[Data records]
= = =

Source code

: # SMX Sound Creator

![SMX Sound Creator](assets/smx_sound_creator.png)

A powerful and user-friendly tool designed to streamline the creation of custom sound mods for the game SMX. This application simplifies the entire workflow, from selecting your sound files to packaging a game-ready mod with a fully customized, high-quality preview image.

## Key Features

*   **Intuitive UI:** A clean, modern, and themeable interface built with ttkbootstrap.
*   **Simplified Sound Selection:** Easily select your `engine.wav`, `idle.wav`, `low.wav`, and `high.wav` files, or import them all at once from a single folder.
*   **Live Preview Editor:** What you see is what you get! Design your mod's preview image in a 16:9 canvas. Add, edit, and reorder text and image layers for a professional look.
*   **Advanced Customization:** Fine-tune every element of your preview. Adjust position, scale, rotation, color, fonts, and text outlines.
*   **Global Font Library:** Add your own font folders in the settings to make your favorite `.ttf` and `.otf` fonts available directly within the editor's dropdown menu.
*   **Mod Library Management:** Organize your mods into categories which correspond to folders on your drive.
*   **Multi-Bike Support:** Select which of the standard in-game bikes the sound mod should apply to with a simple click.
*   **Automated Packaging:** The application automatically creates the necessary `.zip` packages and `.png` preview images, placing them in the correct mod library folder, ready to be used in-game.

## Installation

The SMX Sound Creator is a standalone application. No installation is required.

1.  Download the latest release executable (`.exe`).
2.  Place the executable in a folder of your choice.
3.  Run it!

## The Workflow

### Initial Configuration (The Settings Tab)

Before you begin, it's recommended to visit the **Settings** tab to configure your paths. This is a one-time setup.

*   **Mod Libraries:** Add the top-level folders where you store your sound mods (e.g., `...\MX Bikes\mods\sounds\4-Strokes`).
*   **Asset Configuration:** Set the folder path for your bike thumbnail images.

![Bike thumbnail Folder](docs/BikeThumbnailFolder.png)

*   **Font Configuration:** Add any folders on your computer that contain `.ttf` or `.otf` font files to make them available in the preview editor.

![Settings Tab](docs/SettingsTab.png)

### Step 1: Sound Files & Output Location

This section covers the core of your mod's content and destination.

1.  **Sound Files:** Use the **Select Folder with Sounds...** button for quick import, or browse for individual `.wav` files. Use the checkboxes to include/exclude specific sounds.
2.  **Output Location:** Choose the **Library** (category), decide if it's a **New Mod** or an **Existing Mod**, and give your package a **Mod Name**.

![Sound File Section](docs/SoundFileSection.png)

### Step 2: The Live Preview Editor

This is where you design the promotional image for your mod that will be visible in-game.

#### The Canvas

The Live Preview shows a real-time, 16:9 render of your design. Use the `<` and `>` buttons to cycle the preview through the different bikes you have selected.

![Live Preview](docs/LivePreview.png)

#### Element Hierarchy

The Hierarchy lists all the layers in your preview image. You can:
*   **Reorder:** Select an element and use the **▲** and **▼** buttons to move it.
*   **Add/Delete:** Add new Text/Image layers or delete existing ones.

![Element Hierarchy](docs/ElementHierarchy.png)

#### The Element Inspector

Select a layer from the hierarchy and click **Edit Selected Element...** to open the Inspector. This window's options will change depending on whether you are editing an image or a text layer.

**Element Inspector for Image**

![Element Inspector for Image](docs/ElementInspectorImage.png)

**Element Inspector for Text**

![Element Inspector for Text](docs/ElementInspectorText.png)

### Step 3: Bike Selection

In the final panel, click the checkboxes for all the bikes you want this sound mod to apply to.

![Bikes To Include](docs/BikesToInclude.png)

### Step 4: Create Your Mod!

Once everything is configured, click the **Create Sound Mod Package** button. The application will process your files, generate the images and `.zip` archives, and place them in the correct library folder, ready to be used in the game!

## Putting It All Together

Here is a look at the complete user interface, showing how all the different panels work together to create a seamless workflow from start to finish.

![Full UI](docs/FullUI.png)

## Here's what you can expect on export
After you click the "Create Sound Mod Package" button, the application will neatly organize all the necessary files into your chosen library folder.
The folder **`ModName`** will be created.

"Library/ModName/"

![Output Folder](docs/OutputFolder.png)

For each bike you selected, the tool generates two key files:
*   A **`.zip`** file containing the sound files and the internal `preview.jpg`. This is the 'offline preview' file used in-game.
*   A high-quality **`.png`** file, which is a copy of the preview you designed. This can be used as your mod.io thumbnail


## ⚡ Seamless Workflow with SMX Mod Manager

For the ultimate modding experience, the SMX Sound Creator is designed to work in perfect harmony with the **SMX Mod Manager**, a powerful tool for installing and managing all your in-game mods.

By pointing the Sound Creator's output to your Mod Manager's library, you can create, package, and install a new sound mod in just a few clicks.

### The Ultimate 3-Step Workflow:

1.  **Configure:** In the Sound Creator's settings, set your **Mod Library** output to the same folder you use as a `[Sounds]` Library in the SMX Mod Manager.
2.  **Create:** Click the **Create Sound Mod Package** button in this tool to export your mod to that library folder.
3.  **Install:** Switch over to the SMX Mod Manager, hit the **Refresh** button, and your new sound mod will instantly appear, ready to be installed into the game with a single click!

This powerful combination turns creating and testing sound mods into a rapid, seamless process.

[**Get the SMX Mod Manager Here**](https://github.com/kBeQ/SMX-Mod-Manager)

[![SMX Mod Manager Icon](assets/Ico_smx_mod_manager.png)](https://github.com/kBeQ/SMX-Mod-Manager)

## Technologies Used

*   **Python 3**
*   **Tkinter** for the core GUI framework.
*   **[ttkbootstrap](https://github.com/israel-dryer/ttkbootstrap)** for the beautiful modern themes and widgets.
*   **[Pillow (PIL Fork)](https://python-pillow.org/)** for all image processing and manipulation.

= = =

• [ASSIGNMENT]: Repeat every line of the records above exactly.

• [ANSWER]:
Source code

: # SMX Sound Creator

![SMX Sound Creator](assets/smx_sound_creator.png)

A powerful and user-friendly tool designed to streamline the creation of custom sound mods for the game SMX. This application simplifies the entire workflow, from selecting your sound files to packaging a game-ready mod with a fully customized, high-quality preview image.

## Key Features

*   **Intuitive UI:** A clean, modern, and themeable interface built with ttkbootstrap.
*   **Simplified Sound Selection:** Easily select your `engine.wav`, `idle.wav`, `low.wav`, and `high.wav` files, or import them all at once from a single folder.
*   **Live Preview Editor:** What you see is what you get! Design your mod's preview image in a 16:9 canvas. Add, edit, and reorder text and image layers for a professional look.
*   **Advanced Customization:** Fine-tune every element of your preview. Adjust position, scale, rotation, color, fonts, and text outlines.
*   **Global Font Library:** Add your own font folders in the settings to make your favorite `.ttf` and `.otf` fonts available directly within the editor's dropdown menu.
*   **Mod Library Management:** Organize your mods into categories which correspond to folders on your drive.
*   **Multi-Bike Support:** Select which of the standard in-game bikes the sound mod should apply to with a simple click.
*   **Automated Packaging:** The application automatically creates the necessary `.zip` packages and `.png` preview images, placing them in the correct mod library folder, ready to be used in-game.

## Installation

The SMX Sound Creator is a standalone application. No installation is required.

1.  Download the latest release executable (`.exe`).
2.  Place the executable in a folder of your choice.
3.  Run it!

## The Workflow

### Initial Configuration (The Settings Tab)

Before you begin, it's recommended to visit the **Settings** tab to configure your paths. This is a one-time setup.

*   **Mod Libraries:** Add the top-level folders where you store your sound mods (e.g., `...\MX Bikes\mods\sounds\4-Strokes`).
*   **Asset Configuration:** Set the folder path for your bike thumbnail images.

![Bike thumbnail Folder](docs/BikeThumbnailFolder.png)

*   **Font Configuration:** Add any folders on your computer that contain `.ttf` or `.otf` font files to make them available in the preview editor.

![Settings Tab](docs/SettingsTab.png)

### Step 1: Sound Files & Output Location

This section covers the core of your mod's content and destination.

1.  **Sound Files:** Use the **Select Folder with Sounds...** button for quick import, or browse for individual `.wav` files. Use the checkboxes to include/exclude specific sounds.
2.  **Output Location:** Choose the **Library** (category), decide if it's a **New Mod** or an **Existing Mod**, and give your package a **Mod Name**.

![Sound File Section](docs/SoundFileSection.png)

### Step 2: The Live Preview Editor

This is where you design the promotional image for your mod that will be visible in-game.

#### The Canvas

The Live Preview shows a real-time, 16:9 render of your design. Use the `<` and `>` buttons to cycle the preview through the different bikes you have selected.

![Live Preview](docs/LivePreview.png)

#### Element Hierarchy

The Hierarchy lists all the layers in your preview image. You can:
*   **Reorder:** Select an element and use the **▲** and **▼** buttons to move it.
*   **Add/Delete:** Add new Text/Image layers or delete existing ones.

![Element Hierarchy](docs/ElementHierarchy.png)

#### The Element Inspector

Select a layer from the hierarchy and click **Edit Selected Element...** to open the Inspector. This window's options will change depending on whether you are editing an image or a text layer.

**Element Inspector for Image**

![Element Inspector for Image](docs/ElementInspectorImage.png)

**Element Inspector for Text**

![Element Inspector for Text](docs/ElementInspectorText.png)

### Step 3: Bike Selection

In the final panel, click the checkboxes for all the bikes you want this sound mod to apply to.

![Bikes To Include](docs/BikesToInclude.png)

### Step 4: Create Your Mod!

Once everything is configured, click the **Create Sound Mod Package** button. The application will process your files, generate the images and `.zip` archives, and place them in the correct library folder, ready to be used in the game!

## Putting It All Together

Here is a look at the complete user interface, showing how all the different panels work together to create a seamless workflow from start to finish.

![Full UI](docs/FullUI.png)

## Here's what you can expect on export
After you click the "Create Sound Mod Package" button, the application will neatly organize all the necessary files into your chosen library folder.
The folder **`ModName`** will be created.

"Library/ModName/"

![Output Folder](docs/OutputFolder.png)

For each bike you selected, the tool generates two key files:
*   A **`.zip`** file containing the sound files and the internal `preview.jpg`. This is the 'offline preview' file used in-game.
*   A high-quality **`.png`** file, which is a copy of the preview you designed. This can be used as your mod.io thumbnail


## ⚡ Seamless Workflow with SMX Mod Manager

For the ultimate modding experience, the SMX Sound Creator is designed to work in perfect harmony with the **SMX Mod Manager**, a powerful tool for installing and managing all your in-game mods.

By pointing the Sound Creator's output to your Mod Manager's library, you can create, package, and install a new sound mod in just a few clicks.

### The Ultimate 3-Step Workflow:

1.  **Configure:** In the Sound Creator's settings, set your **Mod Library** output to the same folder you use as a `[Sounds]` Library in the SMX Mod Manager.
2.  **Create:** Click the **Create Sound Mod Package** button in this tool to export your mod to that library folder.
3.  **Install:** Switch over to the SMX Mod Manager, hit the **Refresh** button, and your new sound mod will instantly appear, ready to be installed into the game with a single click!

This powerful combination turns creating and testing sound mods into a rapid, seamless process.

[**Get the SMX Mod Manager Here**](https://github.com/kBeQ/SMX-Mod-Manager)

[![SMX Mod Manager Icon](assets/Ico_smx_mod_manager.png)](https://github.com/kBeQ/SMX-Mod-Manager)

## Technologies Used

*   **Python 3**
*   **Tkinter** for the core GUI framework.
*   **[ttkbootstrap](https://github.com/israel-dryer/ttkbootstrap)** for the beautiful modern themes and widgets.
*   **[Pillow (PIL Fork)](https://python-pillow.org/)** for all image processing and manipulation.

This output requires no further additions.